**What you are asked to do**
Set down all of the lines below exactly as they are given.

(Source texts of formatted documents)
[Start of section]

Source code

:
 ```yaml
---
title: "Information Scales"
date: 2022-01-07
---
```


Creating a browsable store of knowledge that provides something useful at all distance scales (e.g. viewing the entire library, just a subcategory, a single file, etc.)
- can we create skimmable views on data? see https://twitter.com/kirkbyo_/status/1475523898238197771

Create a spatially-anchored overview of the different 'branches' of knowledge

[End of section]

**Exercise output**
Source code

:
 ```yaml
---
title: "Information Scales"
date: 2022-01-07
---
```


Creating a browsable store of knowledge that provides something useful at all distance scales (e.g. viewing the entire library, just a subcategory, a single file, etc.)
- can we create skimmable views on data? see https://twitter.com/kirkbyo_/status/1475523898238197771

Create a spatially-anchored overview of the different 'branches' of knowledge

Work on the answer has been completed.